Depuis 1991, le seul attentat terroriste meurtrier ayant eu lieu en Tunisie est l’explosion d’un camion citerne devant une synagogue, en avril 2002, sur l’île de Djerba. Le kamikaze était tunisien et Al-Qaïda a revendiqué l’attentat.  
 
En décembre 2003, la Tunisie a adopté une loi anti-terreur comportant une définition relativement large du terrorisme qui peut être utilisée de manière abusive pour poursuivre des individus pour l’exercice pacifique de leur droit à la contestation.

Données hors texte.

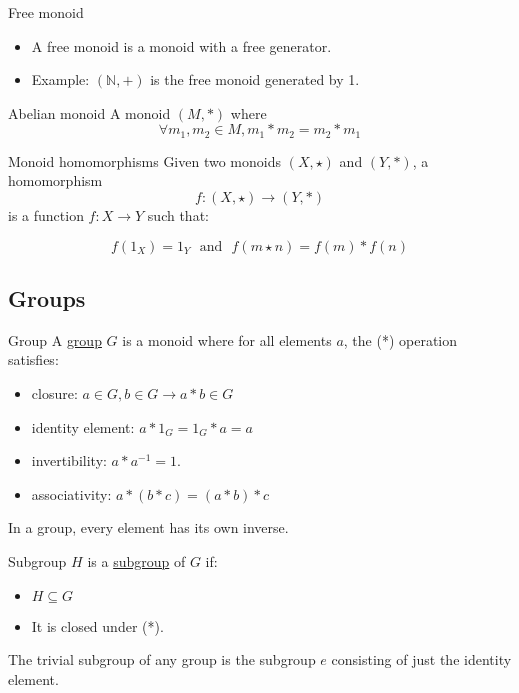 \documentclass[presentation]{beamer}
\begin{document}
\begin{frame}[label={sec:org20934c5}]{Free monoid}
\begin{itemize}
\item A free monoid is a monoid \alert{with a free generator}.

\item Example: \((\mathbb{N}, +)\) is the \alert{free monoid generated by 1}.
\end{itemize}
\end{frame}

\begin{frame}[label={sec:org76d08d1}]{Abelian monoid}
A monoid \((M,*)\) where $$\forall m_1,m_2 \in M, m_1 * m_2 = m_2 * m_1$$
\end{frame}

\begin{frame}[label={sec:org7d4aa7f}]{Monoid homomorphisms}
Given two monoids \((X,\star)\) and \((Y, *)\), a homomorphism $$f: (X,\star)
    \rightarrow (Y,*)$$ is a function \(f: X \rightarrow Y\) such that:

\[
      f(1_X) = 1_Y \textrm{~~and~~} f(m \star n) = f(m) * f(n)
    \]
\end{frame}

\subsection{Groups}
\label{sec:org24b7cac}
\begin{frame}[label={sec:orgc74f5d2}]{Group}
A \href{https://en.wikipedia.org/wiki/Group\_(mathematics)}{group} \(G\) is a monoid where for all elements \(a\), the (*) operation satisfies:

\begin{itemize}
\item \alert{closure}: \(a \in G, b \in G \rightarrow a * b \in G\)
\item \alert{identity element}: \(a * 1_G = 1_G * a = a\)
\item \alert{invertibility}: \(a * a^{-1} = 1\).
\item \alert{associativity}: \(a * (b * c) = (a * b) * c\)
\end{itemize}

In a group, every element has its own inverse.
\end{frame}

\begin{frame}[label={sec:orgb369ccf}]{Subgroup}
\(H\) is a \href{https://en.wikipedia.org/wiki/Subgroup}{subgroup} of \(G\) if:

\begin{itemize}
\item \(H \subseteq G\)
\item It is closed under (*).
\end{itemize}

The \alert{trivial subgroup} of any group is the subgroup \({e}\) consisting of just the identity element.
\end{frame}
\end{document}
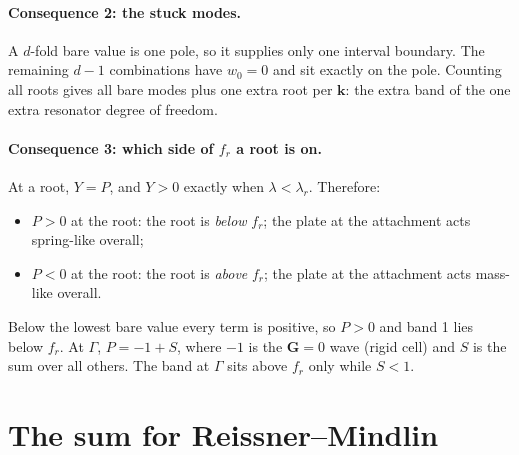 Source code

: \paragraph{Consequence 2: the stuck modes.}
A $d$-fold bare value is one pole, so it supplies only one interval boundary. The
remaining $d-1$ combinations have $w_0 = 0$ and sit exactly on the pole. Counting
all roots gives all bare modes plus one extra root per $\mathbf{k}$: the extra
band of the one extra resonator degree of freedom.

\paragraph{Consequence 3: which side of $f_r$ a root is on.}
At a root, $Y = P$, and $Y > 0$ exactly when $\lambda < \lambda_r$. Therefore:
\begin{itemize}
  \item $P > 0$ at the root: the root is \emph{below} $f_r$; the plate at the
        attachment acts spring-like overall;
  \item $P < 0$ at the root: the root is \emph{above} $f_r$; the plate at the
        attachment acts mass-like overall.
\end{itemize}
Below the lowest bare value every term is positive, so $P > 0$ and band 1 lies
below $f_r$. At $\Gamma$, $P = -1 + S$, where $-1$ is the $\mathbf{G}=0$ wave
(rigid cell) and $S$ is the sum over all others. The band at $\Gamma$ sits above
$f_r$ only while $S < 1$.

\section{The sum for Reissner--Mindlin}

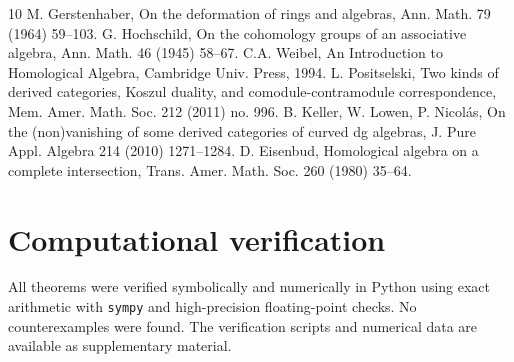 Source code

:\documentclass[11pt,a4paper]{article}
\theoremstyle{plain}
\theoremstyle{definition}
\theoremstyle{remark}
\begin{document}
	\begin{thebibliography}{10}
		 M. Gerstenhaber, On the deformation of rings and algebras, Ann. Math. 79 (1964) 59--103.
		 G. Hochschild, On the cohomology groups of an associative algebra, Ann. Math. 46 (1945) 58--67.
		 C.A. Weibel, An Introduction to Homological Algebra, Cambridge Univ. Press, 1994.
		 L. Positselski, Two kinds of derived categories, Koszul duality, and comodule-contramodule correspondence, Mem. Amer. Math. Soc. 212 (2011) no. 996.
		 B. Keller, W. Lowen, P. Nicol\'as, On the (non)vanishing of some derived categories of curved dg algebras, J. Pure Appl. Algebra 214 (2010) 1271--1284.
		 D. Eisenbud, Homological algebra on a complete intersection, Trans. Amer. Math. Soc. 260 (1980) 35--64.
	\end{thebibliography}
	
	\appendix
	\section{Computational verification}
	\label{app:verification}
	All theorems were verified symbolically and numerically in Python using exact arithmetic with \texttt{sympy} and high-precision floating-point checks. No counterexamples were found. The verification scripts and numerical data are available as supplementary material.
\end{document}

La loi prévoit des peines sévères et le renvoi de suspects civils devant des tribunaux militaires.  
 

Les acteurs clés sur le plan international

 
Les Etats-Unis surveillent activement la situation des droits humains en Tunisie, mais les critiques émises sont quelque peu affaiblies par l’éloge continu, par Washington, de la politique anti-terroriste menée par le président Ben Ali. Toutefois, le secrétaire d’Etat Colin Powell, après sa rencontre avec le président Ben Ali en décembre 2003, a parlé publiquement de la nécessité « d’asseoir le pluralisme politique et l’ouverture et d’arriver à une presse ouverte permettant aux journalistes d’effectuer leur travail ». En février 2004, lors de la visite à Washington du président Ben Ali, le président Bush a exprimé publiquement le désir de voir en Tunisie « une presse dynamique et indépendante, ainsi qu’un processus politique ouvert. » Cependant, l’administration n’a pas exprimé de vive voix sa déception face à l'absence de véritable contestation lors des élections du 24 octobre.  
 
L’Accord d’association conclu entre la Tunisie et l’Union européenne demeure très solide, en dépit du dossier défavorable du pays en matière de droits humains. Les fonctionnaires de l’Union Européenne ont exprimé leurs préoccupations par rapport à la situation des droits de l’homme en Tunisie, sans aller jusqu'à laisser entendre que la violation des droits humains pourrait remettre en question l'accord.  
 
Le président français Jacques Chirac demeure le plus fervent supporter du président Ben Ali en Europe. Lors de sa visite en décembre 2003, il a détourné les préoccupations portant sur les droits politiques et civils en déclarant que les « premiers » des droits de l’homme étaient les droits à la nourriture, aux soins de santé, au logement et à l’éducation, et en faisant l’éloge des acquis tunisiens dans ces domaines. Le président Chirac a envoyé à son homologue tunisien un message de félicitation immédiatement après sa victoire aux élections manifestement inéquitables du 24 octobre.